We have this as part of the underlying model.

  • The underlying Angle as an abstraction. This has two subclasses:
    • Latitude. An angle with "N" and "S" for its sign, conventionally shown as a two-digit number of degrees: 25°42.925′N
    • Longitude. An angle with "E" and "W" for its sign, conventionally shown as a three-digit number of degrees: 080°13.617′W
  • A Point (or LatLon) is a two-tuple, tuple[Lat, Lon].

A waypoint includes name, description, a time-of-last-update (TOLU), and display symbol to be used. It may also include a GUID to track name changes and assure uniqueness in spite of repeated names.

So far, so good. Nothing too edgy there. "Where's the problem?" you ask.

The problem is representation.

In GPX files, latitude and longitude are float values in degrees. You'll see this: <wpt lon="-80.22695124" lat="25.7154147">...</wpt>.

To do any useful computation, they need to be radians. Or a geocode that supports proximity comparisons, like OLC.

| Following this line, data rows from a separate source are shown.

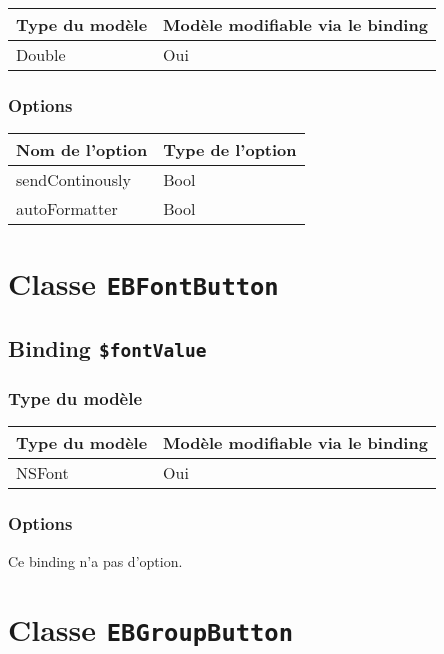 \begin{tabular}{|l|l|}
\hline
\textbf{Type du modèle} & \textbf{Modèle modifiable via le binding}\\
\hline
Double & Oui\\
\hline
\end{tabular}
\subsubsection{Options}

\begin{tabular}{|l|l|}
\hline
\textbf{Nom de l'option} & \textbf{Type de l'option}\\
\hline
sendContinously & Bool\\
\hline
autoFormatter & Bool\\
\hline
\end{tabular}







\section{Classe \texttt{EBFontButton}}

\subsection{Binding \texttt{\$fontValue}}

\subsubsection{Type du modèle}

\begin{tabular}{|l|l|}
\hline
\textbf{Type du modèle} & \textbf{Modèle modifiable via le binding}\\
\hline
NSFont & Oui\\
\hline
\end{tabular}
\subsubsection{Options}

Ce binding n'a pas d'option.








\section{Classe \texttt{EBGroupButton}}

And. If you work with a CSV export from a tool like OpenCPN, then you get strings. This can be any combination of degrees and minutes or degrees, minutes, and seconds. And, depending on the software, there may be either ° or ยบ for the degrees. Can't tell the apart? One is U+00B0, the DEGREE SIGN. The other is U+00BA, the MASCULINE ORDINAL INDICATOR. Plus, of course, everyone uses apostrophe (') and quote (") where they should have used prime (′) and double prime (″). These are easy regular expression problems to solve.

This leads to a class like the following:

class Angle(float):
@classmethod def fromdegrees(cls, deg: float, hemisphere: Optional[str] = None) -> "Angle": ...
@classmethod def fromstring(cls, value: str) -> "Angle": ...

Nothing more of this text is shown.